Casanova In Love

Casanova In Love
A Craziness


__ADS_3

Kedua jemari lentik itu masih tertahankan pada dada bidang Kagami Jiro, sementara wajah keduanya sudah semakin berdekatan dan napas hangat dari keduanya mulai berbaur menjadi satu.


Sebuah kecupan lembut akhirnya terjadi dengan posisi Nana yang masih di atas tubuh Kagami Jiro. Begitu hangat dan lembut keduanya saling membalas kecupan itu. Hingga akhirnya perlahan tangan kanan Kagami Jiro mulai meraih tengkuk Nana, untuk memperdalam ciuman itu.


Setelah beberapa saat, jemari pengembara Kagami Jiro yang sudah dihadapkan pada sebuah sasaran empuk di pelupuk matanya mulai bereaksi.

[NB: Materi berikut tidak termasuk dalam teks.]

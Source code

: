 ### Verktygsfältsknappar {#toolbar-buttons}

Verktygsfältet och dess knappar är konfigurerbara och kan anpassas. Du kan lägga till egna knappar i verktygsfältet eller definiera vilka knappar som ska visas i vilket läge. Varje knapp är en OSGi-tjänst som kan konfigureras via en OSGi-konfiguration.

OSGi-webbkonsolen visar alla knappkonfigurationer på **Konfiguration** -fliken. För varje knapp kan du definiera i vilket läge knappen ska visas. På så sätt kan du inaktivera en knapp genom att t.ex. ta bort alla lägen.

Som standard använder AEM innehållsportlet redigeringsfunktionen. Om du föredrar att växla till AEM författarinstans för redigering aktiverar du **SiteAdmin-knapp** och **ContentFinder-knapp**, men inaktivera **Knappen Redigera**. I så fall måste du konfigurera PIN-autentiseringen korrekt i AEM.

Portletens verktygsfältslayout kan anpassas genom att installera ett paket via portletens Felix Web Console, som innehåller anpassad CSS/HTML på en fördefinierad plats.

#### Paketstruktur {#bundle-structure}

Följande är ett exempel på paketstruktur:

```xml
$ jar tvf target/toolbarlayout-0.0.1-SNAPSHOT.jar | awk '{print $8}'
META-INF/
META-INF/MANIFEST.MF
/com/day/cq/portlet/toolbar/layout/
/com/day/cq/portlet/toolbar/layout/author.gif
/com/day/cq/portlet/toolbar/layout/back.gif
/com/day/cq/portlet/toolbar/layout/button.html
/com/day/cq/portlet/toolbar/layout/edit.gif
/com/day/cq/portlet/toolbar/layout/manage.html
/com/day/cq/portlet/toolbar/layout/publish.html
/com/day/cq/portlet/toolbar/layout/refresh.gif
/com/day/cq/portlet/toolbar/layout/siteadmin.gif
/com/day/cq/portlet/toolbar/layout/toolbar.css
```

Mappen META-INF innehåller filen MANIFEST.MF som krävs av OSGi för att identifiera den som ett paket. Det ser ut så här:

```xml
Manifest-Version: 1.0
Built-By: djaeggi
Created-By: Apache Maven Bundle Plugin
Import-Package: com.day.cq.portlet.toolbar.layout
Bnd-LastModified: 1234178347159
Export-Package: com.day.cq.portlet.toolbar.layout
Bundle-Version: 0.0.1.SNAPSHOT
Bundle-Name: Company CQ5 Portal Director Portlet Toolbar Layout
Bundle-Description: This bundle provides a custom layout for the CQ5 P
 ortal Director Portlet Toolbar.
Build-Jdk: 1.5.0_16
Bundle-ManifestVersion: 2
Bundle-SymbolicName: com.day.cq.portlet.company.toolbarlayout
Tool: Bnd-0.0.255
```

Gaun keemasan dengan belahan begitu tinggi itu tersibak dan memperlihatkan paha jenjang dan begitu menggiurkan pria manapun.


Jemari pengembara itu mulai mengusapnya lembut naik dan turun. Gaun tanpa lengan itu juga membuat gadis bermata hazel itu terlihat begitu menawan dan menggairahkan. Setelah puas mengecupi bibir, leher, maupun atas dada nampaknya masih belum membùat Kagami Jiro merasa puas, hingga dia menghentikannya untuk beberapa saat.


"Ada apa, Jiro?" ucap Nana setengah berbisik ,dan mengusap bibir Kagami Jiro yang sedikit menjadi merah karena terkena lipstik Nana.


"Lepaskan gaunmu ini. Aku sedikit kesusahan, Sayang." ucapan lembut disertai sentuhan halus dengan membelai pelan lengan atas hingga sampai bawah Kagami Jiro lakukan dengan senyuman memukau.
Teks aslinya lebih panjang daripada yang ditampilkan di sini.